(Pictures paired with source code)

---------------

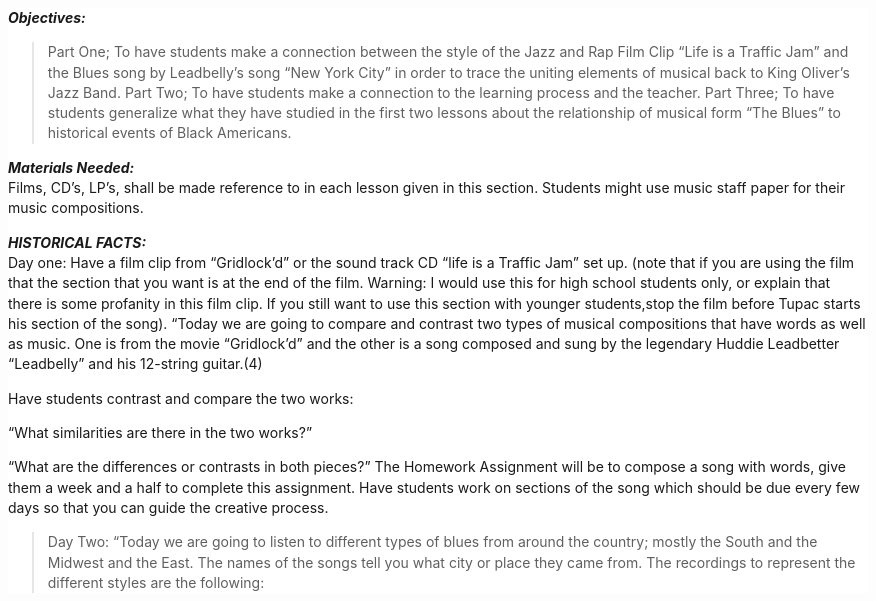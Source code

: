 <p>
<b>
<i>
Objectives:
</i>
</b>
<br/>
</p>
<blockquote>
<dl>
<dt>
Part One; To have students make a connection between the style of the Jazz and Rap Film Clip “Life is a Traffic Jam” and the Blues song by Leadbelly’s song “New York City” in order to trace the uniting elements of musical back to King Oliver’s Jazz Band. Part Two; To have students make a connection to the learning process and the teacher. Part Three; To have students generalize what they have studied in the first two lessons about the relationship of musical form “The Blues” to historical events of Black Americans.
</dt>
</dl>
</blockquote>
<p>
<b>
<i>
Materials Needed:
</i>
</b>
<br/>
Films, CD’s, LP’s, shall be made reference to in each lesson given in this section. Students might use music staff paper for their music compositions.
</p>
<p>
<b>
<i>
HISTORICAL FACTS:
</i>
</b>
<br/>
Day one: Have a film clip from “Gridlock’d” or the sound track CD “life is a Traffic Jam” set up. (note that if you are using the film that the section that you want is at the end of the film. Warning: I would use this for high school students only, or explain that there is some profanity in this film clip. If you still want to use this section with younger students,stop the film before Tupac starts his section of the song). “Today we are going to compare and contrast two types of musical compositions that have words as well as music. One is from the movie “Gridlock’d” and the other is a song composed and sung by the legendary Huddie Leadbetter “Leadbelly” and his 12-string guitar.(4)
</p>
<p>
Have students contrast and compare the two works:
</p>
<p>
“What similarities are there in the two works?”
</p>
<p>
“What are the differences or contrasts in both pieces?” The Homework Assignment will be to compose a song with words, give them a week and a half to complete this assignment. Have students work on sections of the song which should be due every few days so that you can guide the creative process.
</p>
<blockquote>
<dl>
<dt>
Day Two: “Today we are going to listen to different types of blues from around the country; mostly the South and the Midwest and the East. The names of the songs tell you what city or place they came from. The recordings to represent the different styles are the following:
<dt>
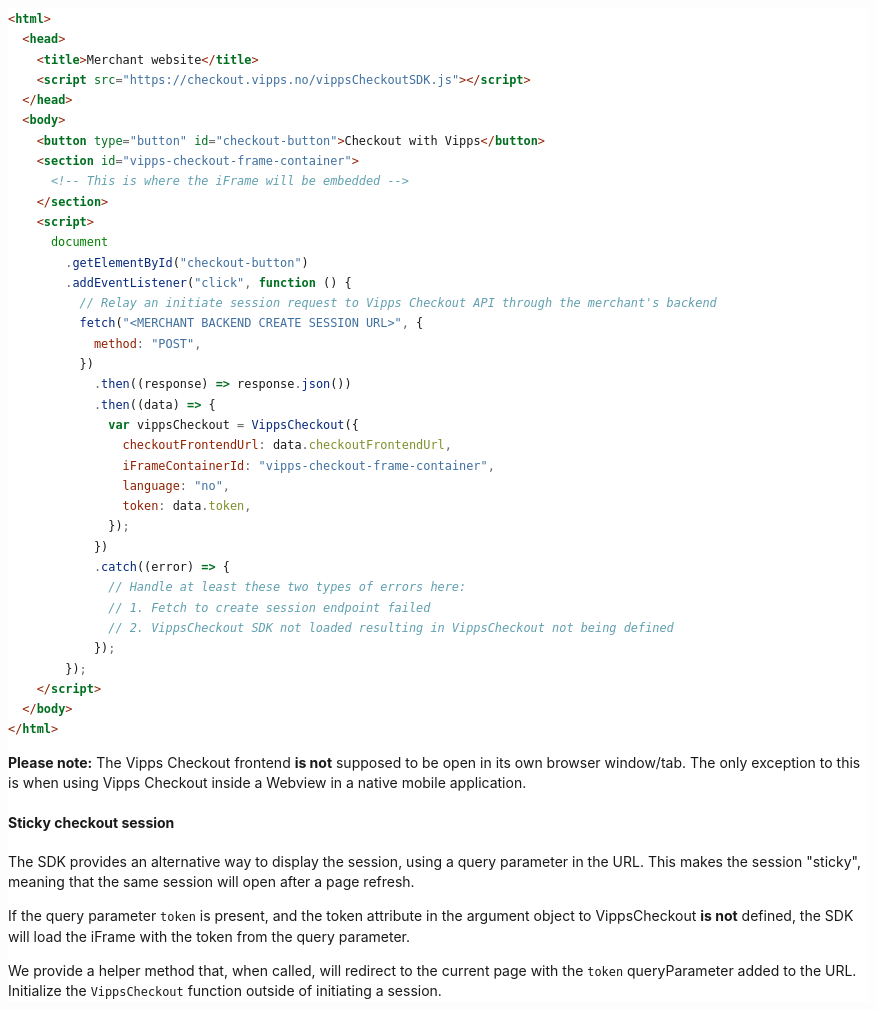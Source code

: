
 ```html
<html>
  <head>
    <title>Merchant website</title>
    <script src="https://checkout.vipps.no/vippsCheckoutSDK.js"></script>
  </head>
  <body>
    <button type="button" id="checkout-button">Checkout with Vipps</button>
    <section id="vipps-checkout-frame-container">
      <!-- This is where the iFrame will be embedded -->
    </section>
    <script>
      document
        .getElementById("checkout-button")
        .addEventListener("click", function () {
          // Relay an initiate session request to Vipps Checkout API through the merchant's backend
          fetch("<MERCHANT BACKEND CREATE SESSION URL>", {
            method: "POST",
          })
            .then((response) => response.json())
            .then((data) => {
              var vippsCheckout = VippsCheckout({
                checkoutFrontendUrl: data.checkoutFrontendUrl,
                iFrameContainerId: "vipps-checkout-frame-container",
                language: "no",
                token: data.token,
              });
            })
            .catch((error) => {
              // Handle at least these two types of errors here:
              // 1. Fetch to create session endpoint failed
              // 2. VippsCheckout SDK not loaded resulting in VippsCheckout not being defined
            });
        });
    </script>
  </body>
</html>
```

**Please note:** The Vipps Checkout frontend **is not** supposed to be open in its own browser window/tab. The only exception to this is when using Vipps Checkout inside a Webview in a native mobile application.

#### Sticky checkout session

The SDK provides an alternative way to display the session, using a query parameter in the URL. This makes the session "sticky", meaning that the same session will open after a page refresh.

If the query parameter `token` is present, and the token attribute in the argument object to VippsCheckout **is not** defined, the SDK will load the iFrame with the token from the query parameter.

We provide a helper method that, when called, will redirect to the current page with the `token` queryParameter added to the URL. Initialize the `VippsCheckout` function outside of initiating a session.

---------------

--- HOW TO COMPLETE THIS TASK ---
Reproduce exactly the lines from the one containing "If the query" through the last line of the records, both included, and nothing else.

--- WORKED SOLUTION ---
If the query parameter `token` is present, and the token attribute in the argument object to VippsCheckout **is not** defined, the SDK will load the iFrame with the token from the query parameter.

We provide a helper method that, when called, will redirect to the current page with the `token` queryParameter added to the URL. Initialize the `VippsCheckout` function outside of initiating a session.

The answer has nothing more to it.